Prep Time: Cook Time:


  • Salt | 1.00 tsp
  • Soy sauce made from soy tamari | 1.00 tbsp
  • Frozen podded peas | 0.75 cup
  • Garlic, raw | 1.00 Tbsp
  • Palm kernel oil | 2.00 tablespoon
  • Carrots, raw | 1.00 medium
  • Cucumber, with peel, raw | 0.50 cucumber 8-1/4"
  • Sweet Yellow peppers | 1.00 pepper, large 3-3/4" long, 3" dia
  • Spring onions | 2.00 medium 4-1/8" long
  • White rice long grain enriched, raw | 0.75 cup
  • Cashew nuts, raw | 1.50 oz
Nutrition Facts (Per Serving)

Calories per serving: 288.04 mg

Fat per serving: 11.97 g

Saturated fat per serving: 6.48 g

Protein per serving: 6.76 g

Sodium per serving: 850.59 mg

Cholesterol per serving: 0.00 g


  1. Crush garlic clove, thaw the peas, cut cucumber into two halves, remove seeds using a tsp then dice the flesh.
  2. Cut carrot in half lengthways then slice thinly into semicircles, de-seed and slice sweet pepper; chop scallions then set aside.
  3. Take a large pan of boiling water, put the rice in it and simmer for 15 minutes.

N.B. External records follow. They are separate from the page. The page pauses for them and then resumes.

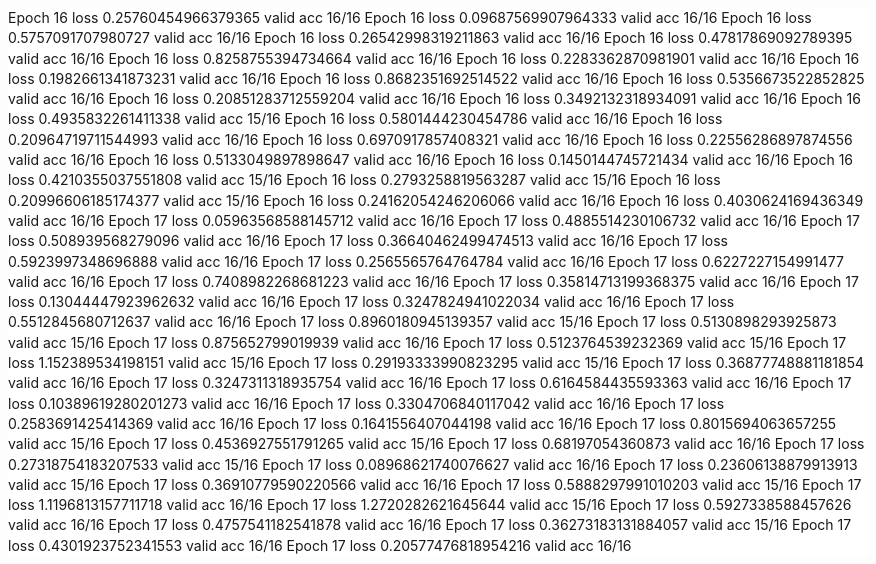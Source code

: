 Epoch 16 loss 0.25760454966379365 valid acc 16/16
Epoch 16 loss 0.09687569907964333 valid acc 16/16
Epoch 16 loss 0.5757091707980727 valid acc 16/16
Epoch 16 loss 0.26542998319211863 valid acc 16/16
Epoch 16 loss 0.47817869092789395 valid acc 16/16
Epoch 16 loss 0.8258755394734664 valid acc 16/16
Epoch 16 loss 0.2283362870981901 valid acc 16/16
Epoch 16 loss 0.1982661341873231 valid acc 16/16
Epoch 16 loss 0.8682351692514522 valid acc 16/16
Epoch 16 loss 0.5356673522852825 valid acc 16/16
Epoch 16 loss 0.20851283712559204 valid acc 16/16
Epoch 16 loss 0.3492132318934091 valid acc 16/16
Epoch 16 loss 0.4935832261411338 valid acc 15/16
Epoch 16 loss 0.5801444230454786 valid acc 16/16
Epoch 16 loss 0.20964719711544993 valid acc 16/16
Epoch 16 loss 0.6970917857408321 valid acc 16/16
Epoch 16 loss 0.22556286897874556 valid acc 16/16
Epoch 16 loss 0.5133049897898647 valid acc 16/16
Epoch 16 loss 0.1450144745721434 valid acc 16/16
Epoch 16 loss 0.4210355037551808 valid acc 15/16
Epoch 16 loss 0.2793258819563287 valid acc 15/16
Epoch 16 loss 0.20996606185174377 valid acc 15/16
Epoch 16 loss 0.24162054246206066 valid acc 16/16
Epoch 16 loss 0.4030624169436349 valid acc 16/16
Epoch 17 loss 0.05963568588145712 valid acc 16/16
Epoch 17 loss 0.4885514230106732 valid acc 16/16
Epoch 17 loss 0.508939568279096 valid acc 16/16
Epoch 17 loss 0.36640462499474513 valid acc 16/16
Epoch 17 loss 0.5923997348696888 valid acc 16/16
Epoch 17 loss 0.2565565764764784 valid acc 16/16
Epoch 17 loss 0.6227227154991477 valid acc 16/16
Epoch 17 loss 0.7408982268681223 valid acc 16/16
Epoch 17 loss 0.35814713199368375 valid acc 16/16
Epoch 17 loss 0.13044447923962632 valid acc 16/16
Epoch 17 loss 0.3247824941022034 valid acc 16/16
Epoch 17 loss 0.5512845680712637 valid acc 16/16
Epoch 17 loss 0.8960180945139357 valid acc 15/16
Epoch 17 loss 0.5130898293925873 valid acc 15/16
Epoch 17 loss 0.875652799019939 valid acc 16/16
Epoch 17 loss 0.5123764539232369 valid acc 15/16
Epoch 17 loss 1.152389534198151 valid acc 15/16
Epoch 17 loss 0.29193333990823295 valid acc 15/16
Epoch 17 loss 0.36877748881181854 valid acc 16/16
Epoch 17 loss 0.3247311318935754 valid acc 16/16
Epoch 17 loss 0.6164584435593363 valid acc 16/16
Epoch 17 loss 0.10389619280201273 valid acc 16/16
Epoch 17 loss 0.3304706840117042 valid acc 16/16
Epoch 17 loss 0.2583691425414369 valid acc 16/16
Epoch 17 loss 0.1641556407044198 valid acc 16/16
Epoch 17 loss 0.8015694063657255 valid acc 15/16
Epoch 17 loss 0.4536927551791265 valid acc 15/16
Epoch 17 loss 0.68197054360873 valid acc 16/16
Epoch 17 loss 0.27318754183207533 valid acc 15/16
Epoch 17 loss 0.08968621740076627 valid acc 16/16
Epoch 17 loss 0.23606138879913913 valid acc 15/16
Epoch 17 loss 0.36910779590220566 valid acc 16/16
Epoch 17 loss 0.5888297991010203 valid acc 15/16
Epoch 17 loss 1.1196813157711718 valid acc 16/16
Epoch 17 loss 1.2720282621645644 valid acc 15/16
Epoch 17 loss 0.5927338588457626 valid acc 16/16
Epoch 17 loss 0.4757541182541878 valid acc 16/16
Epoch 17 loss 0.36273183131884057 valid acc 15/16
Epoch 17 loss 0.4301923752341553 valid acc 16/16
Epoch 17 loss 0.20577476818954216 valid acc 16/16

Tip the rice into a strainer and rinse then drain completely.
  4. Heat a wok; add nuts and dry-fry until lightly browned. Remove and set aside.
  5. Heat oil in the wok; add cucumber, carrot, scallions, garlic and sweet pepper. Stir-fry for 3 minutes.
  6. Add peas, rice, soy sauce and salt. Continue to stir-fry until well mixed and thoroughly heated.
  7. Stir in the reserved cashew nuts. Then transfer to a serving dish. Garnish with coriander and serve at once.